Porque enamorarse es una apuesta que puede salir mal y rara vez deja de cobrarse algún tributo; Melanie parece no saberlo y se dispone —sin querer— a averiguarlo. Por el camino, perderá a picotazos la compostura: tras haberse refugiado en un coche y quedar después atrapada en una cabina de teléfono, los pájaros rasgan su elegante traje de chaqueta verde en la buhardilla, haciéndola sangrar y conduciéndola al más completo de los aturdimientos. Nuestra heroína abandona de los Brenner la casa en estado catatónico, privado su rostro ya del maquillaje que lo adornaba. Lo que sucede en pantalla es así para ella un proceso de aprendizaje que, a diferencia de lo que sucede con el Roger Thornill de Con la muerte en los talones, no culmina con ella convertida en adulta sino en su destrucción por unas fuerzas —las pasiones que ha despertado su encuentro azaroso con Mitch— superiores a las suyas. Recordemos esa secuencia prodigiosa en la que los personajes se acurrucan en los rincones del salón mientras los pájaros se abalanzan sobre la casa cerrada a cal y canto; como si cada uno de ellos agitara las manos para espantar sus miedos.
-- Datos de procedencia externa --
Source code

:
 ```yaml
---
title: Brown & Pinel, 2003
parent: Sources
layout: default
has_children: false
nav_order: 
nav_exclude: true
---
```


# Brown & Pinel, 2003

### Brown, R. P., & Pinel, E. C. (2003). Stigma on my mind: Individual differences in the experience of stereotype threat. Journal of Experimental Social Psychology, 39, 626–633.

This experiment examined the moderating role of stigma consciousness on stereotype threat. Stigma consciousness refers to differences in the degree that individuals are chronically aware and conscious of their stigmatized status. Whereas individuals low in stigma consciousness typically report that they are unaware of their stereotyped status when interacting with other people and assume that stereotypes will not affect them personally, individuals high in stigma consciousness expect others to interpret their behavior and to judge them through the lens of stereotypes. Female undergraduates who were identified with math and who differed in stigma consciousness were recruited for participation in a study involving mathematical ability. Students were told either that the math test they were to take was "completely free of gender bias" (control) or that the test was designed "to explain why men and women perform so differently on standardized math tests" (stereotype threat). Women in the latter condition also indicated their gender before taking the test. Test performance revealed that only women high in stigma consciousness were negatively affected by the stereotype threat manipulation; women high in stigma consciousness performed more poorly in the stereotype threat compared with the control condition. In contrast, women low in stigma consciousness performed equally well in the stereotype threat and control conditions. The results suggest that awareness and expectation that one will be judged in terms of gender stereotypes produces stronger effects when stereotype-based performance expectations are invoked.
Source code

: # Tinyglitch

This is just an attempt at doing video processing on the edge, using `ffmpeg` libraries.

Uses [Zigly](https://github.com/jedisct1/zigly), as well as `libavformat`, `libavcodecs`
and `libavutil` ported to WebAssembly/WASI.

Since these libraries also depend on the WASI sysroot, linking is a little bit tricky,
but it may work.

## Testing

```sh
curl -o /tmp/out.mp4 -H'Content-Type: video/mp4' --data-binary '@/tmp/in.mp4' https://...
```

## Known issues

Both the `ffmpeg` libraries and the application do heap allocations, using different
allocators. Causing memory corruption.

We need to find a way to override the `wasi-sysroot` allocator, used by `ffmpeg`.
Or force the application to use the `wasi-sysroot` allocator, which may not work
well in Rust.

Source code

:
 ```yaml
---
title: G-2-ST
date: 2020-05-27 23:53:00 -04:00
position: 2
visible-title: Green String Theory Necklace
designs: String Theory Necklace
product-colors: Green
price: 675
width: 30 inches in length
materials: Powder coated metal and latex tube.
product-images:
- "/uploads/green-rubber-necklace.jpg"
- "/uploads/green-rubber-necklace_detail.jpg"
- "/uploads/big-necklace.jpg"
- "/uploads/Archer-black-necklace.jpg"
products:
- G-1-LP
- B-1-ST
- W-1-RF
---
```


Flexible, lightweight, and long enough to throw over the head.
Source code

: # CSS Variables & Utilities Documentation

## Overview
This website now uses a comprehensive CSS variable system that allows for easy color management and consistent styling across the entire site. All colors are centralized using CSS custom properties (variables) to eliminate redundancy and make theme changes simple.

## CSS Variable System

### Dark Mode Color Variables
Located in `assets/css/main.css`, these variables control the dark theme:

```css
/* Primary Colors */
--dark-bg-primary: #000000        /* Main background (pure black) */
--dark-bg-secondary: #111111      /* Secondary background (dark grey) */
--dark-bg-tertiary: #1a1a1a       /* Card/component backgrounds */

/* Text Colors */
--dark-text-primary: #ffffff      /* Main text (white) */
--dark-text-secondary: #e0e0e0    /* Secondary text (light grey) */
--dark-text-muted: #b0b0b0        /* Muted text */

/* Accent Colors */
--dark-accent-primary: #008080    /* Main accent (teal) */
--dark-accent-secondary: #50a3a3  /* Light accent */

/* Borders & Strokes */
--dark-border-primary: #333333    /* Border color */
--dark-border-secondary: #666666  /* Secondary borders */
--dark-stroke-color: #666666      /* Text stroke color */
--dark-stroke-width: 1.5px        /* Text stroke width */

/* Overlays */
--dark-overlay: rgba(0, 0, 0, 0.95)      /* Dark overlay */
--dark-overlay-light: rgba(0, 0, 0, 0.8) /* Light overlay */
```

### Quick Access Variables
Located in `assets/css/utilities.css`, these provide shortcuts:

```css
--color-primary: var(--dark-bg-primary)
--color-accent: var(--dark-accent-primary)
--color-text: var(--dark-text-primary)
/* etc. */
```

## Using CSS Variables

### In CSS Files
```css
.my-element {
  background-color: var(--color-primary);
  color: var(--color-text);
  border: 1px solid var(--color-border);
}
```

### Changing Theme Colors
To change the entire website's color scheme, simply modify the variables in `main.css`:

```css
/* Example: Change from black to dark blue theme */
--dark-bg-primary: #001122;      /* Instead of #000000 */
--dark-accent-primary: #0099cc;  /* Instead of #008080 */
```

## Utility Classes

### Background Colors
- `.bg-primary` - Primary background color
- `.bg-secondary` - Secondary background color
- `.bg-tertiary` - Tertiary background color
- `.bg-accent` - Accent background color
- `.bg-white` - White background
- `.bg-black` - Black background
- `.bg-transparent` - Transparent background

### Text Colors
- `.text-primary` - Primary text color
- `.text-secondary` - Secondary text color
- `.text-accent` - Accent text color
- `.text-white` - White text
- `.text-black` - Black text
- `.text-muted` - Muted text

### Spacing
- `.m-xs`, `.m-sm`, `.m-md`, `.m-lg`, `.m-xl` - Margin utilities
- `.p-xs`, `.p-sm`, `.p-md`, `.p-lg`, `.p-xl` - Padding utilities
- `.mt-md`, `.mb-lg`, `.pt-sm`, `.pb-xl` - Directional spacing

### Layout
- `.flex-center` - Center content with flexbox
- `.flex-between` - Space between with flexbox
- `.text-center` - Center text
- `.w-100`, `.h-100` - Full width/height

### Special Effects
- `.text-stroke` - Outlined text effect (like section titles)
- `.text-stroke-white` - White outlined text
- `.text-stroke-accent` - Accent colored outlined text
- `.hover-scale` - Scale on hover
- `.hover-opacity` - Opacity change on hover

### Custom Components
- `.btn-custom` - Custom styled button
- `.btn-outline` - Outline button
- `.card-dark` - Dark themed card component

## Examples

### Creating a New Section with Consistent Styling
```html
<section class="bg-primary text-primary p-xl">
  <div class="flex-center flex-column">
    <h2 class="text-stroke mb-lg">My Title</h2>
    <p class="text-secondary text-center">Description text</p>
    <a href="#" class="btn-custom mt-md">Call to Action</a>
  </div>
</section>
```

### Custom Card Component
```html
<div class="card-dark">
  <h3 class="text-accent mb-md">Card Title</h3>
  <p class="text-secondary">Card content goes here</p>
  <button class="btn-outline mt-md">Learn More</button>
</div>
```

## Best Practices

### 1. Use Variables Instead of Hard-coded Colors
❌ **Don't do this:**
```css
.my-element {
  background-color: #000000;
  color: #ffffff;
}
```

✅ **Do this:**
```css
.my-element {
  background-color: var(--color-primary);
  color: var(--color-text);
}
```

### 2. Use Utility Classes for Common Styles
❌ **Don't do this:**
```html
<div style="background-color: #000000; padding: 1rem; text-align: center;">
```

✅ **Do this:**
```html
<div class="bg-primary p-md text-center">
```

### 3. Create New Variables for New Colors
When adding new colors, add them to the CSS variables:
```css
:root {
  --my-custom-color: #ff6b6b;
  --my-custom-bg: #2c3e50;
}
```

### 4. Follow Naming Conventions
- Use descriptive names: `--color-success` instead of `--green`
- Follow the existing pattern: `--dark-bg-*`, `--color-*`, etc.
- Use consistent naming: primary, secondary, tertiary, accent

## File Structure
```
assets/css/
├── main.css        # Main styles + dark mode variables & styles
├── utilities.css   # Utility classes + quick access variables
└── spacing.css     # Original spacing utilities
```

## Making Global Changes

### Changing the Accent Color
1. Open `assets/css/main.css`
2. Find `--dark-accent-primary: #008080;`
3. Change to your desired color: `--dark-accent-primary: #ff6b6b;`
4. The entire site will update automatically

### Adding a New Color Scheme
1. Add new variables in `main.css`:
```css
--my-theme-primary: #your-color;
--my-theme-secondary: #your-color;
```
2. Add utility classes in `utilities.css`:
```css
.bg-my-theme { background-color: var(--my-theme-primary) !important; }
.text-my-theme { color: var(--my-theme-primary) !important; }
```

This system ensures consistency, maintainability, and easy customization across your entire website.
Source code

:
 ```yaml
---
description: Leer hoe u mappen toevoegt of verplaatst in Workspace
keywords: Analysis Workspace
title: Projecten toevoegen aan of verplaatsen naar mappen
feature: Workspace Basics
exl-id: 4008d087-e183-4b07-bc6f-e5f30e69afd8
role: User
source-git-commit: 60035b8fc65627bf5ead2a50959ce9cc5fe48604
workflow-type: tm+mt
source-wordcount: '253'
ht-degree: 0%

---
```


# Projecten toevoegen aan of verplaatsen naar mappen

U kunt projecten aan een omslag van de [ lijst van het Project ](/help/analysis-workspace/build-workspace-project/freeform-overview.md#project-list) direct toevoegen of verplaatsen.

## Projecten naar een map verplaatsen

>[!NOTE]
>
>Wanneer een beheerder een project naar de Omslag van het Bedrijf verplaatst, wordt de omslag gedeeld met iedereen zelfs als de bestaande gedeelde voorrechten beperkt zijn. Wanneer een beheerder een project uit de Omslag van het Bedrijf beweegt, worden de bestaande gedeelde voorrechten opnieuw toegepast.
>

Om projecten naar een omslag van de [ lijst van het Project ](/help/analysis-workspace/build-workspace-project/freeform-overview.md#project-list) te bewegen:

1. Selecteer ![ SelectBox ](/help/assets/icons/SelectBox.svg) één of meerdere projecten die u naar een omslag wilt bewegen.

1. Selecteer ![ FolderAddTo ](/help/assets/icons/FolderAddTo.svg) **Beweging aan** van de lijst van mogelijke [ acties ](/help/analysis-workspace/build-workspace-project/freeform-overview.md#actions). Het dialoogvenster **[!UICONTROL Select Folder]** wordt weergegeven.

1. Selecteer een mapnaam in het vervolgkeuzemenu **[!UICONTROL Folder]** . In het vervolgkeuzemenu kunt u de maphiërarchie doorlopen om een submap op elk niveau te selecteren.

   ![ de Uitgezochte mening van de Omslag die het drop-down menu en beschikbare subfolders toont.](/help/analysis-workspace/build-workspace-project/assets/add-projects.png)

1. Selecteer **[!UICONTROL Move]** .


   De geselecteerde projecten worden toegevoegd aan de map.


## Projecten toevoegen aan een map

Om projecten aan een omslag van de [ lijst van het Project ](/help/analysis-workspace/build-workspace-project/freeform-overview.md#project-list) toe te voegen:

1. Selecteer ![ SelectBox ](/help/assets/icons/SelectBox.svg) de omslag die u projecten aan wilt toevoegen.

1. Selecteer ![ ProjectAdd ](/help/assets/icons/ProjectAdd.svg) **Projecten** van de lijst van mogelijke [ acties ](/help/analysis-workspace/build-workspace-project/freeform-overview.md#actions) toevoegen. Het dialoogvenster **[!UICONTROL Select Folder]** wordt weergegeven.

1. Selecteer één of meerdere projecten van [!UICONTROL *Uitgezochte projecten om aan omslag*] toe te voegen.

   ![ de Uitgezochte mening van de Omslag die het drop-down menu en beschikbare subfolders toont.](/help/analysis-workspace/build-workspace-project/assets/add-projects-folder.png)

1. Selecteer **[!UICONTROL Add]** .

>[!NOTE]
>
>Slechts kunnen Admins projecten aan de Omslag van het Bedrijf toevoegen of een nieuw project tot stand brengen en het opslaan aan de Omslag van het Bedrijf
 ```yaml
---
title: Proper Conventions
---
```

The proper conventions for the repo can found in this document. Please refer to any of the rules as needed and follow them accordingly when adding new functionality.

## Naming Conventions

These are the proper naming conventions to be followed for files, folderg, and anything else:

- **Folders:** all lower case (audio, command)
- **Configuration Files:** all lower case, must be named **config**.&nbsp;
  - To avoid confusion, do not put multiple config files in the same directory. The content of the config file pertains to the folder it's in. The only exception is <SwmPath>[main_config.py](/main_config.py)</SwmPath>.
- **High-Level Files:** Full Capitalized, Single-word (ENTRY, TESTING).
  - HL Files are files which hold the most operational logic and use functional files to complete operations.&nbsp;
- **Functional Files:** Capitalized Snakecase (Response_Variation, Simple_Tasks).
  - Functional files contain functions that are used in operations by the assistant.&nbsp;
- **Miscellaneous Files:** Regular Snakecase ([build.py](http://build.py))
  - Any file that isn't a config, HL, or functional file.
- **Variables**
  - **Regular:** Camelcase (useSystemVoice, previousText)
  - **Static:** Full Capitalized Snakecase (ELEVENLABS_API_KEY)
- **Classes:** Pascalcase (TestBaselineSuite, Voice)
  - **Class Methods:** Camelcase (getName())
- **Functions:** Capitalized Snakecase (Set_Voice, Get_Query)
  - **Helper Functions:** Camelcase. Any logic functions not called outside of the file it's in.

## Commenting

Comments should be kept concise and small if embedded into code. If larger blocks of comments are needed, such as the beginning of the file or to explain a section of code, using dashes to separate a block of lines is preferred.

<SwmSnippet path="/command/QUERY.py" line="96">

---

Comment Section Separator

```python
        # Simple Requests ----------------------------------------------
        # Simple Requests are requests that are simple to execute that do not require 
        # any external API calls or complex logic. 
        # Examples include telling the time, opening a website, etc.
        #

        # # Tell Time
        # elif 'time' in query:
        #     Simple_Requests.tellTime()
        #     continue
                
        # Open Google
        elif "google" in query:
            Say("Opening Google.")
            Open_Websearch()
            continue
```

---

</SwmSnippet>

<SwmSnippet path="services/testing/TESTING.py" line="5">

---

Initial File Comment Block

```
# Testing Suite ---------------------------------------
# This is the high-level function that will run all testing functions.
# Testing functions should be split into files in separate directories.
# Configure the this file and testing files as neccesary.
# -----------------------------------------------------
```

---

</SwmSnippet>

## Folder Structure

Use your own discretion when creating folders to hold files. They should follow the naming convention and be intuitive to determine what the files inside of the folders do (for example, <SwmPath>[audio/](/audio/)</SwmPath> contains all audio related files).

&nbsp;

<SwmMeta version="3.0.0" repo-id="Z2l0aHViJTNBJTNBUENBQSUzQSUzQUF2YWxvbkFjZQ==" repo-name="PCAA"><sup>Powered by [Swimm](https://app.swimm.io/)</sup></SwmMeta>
Así que los pájaros de Hitchcock, que a tantas interpretaciones simbólicas o alegóricas se prestan sin por lo demás necesitarlas, bien pueden representar una advertencia sobre la potencia destructiva de nuestras pasiones; unas pasiones a las que Melanie Daniels se había creído inmune debido a su fortuna y su belleza. Y si bien esta lectura de Los pájaros puede considerarse un exceso hermenéutico, pues la película no dice abiertamente nada de eso ni necesita de hipótesis semejantes para subyugarnos y sobrecogernos, tampoco se inventa nada: entra dentro de las posibilidades alegóricas contenidas en aquello que se nos narra y es coherente con la naturaleza del personaje principal, esa Melanie Daniels que sale de su jaula dorada y pierde la batalla contra el mundo.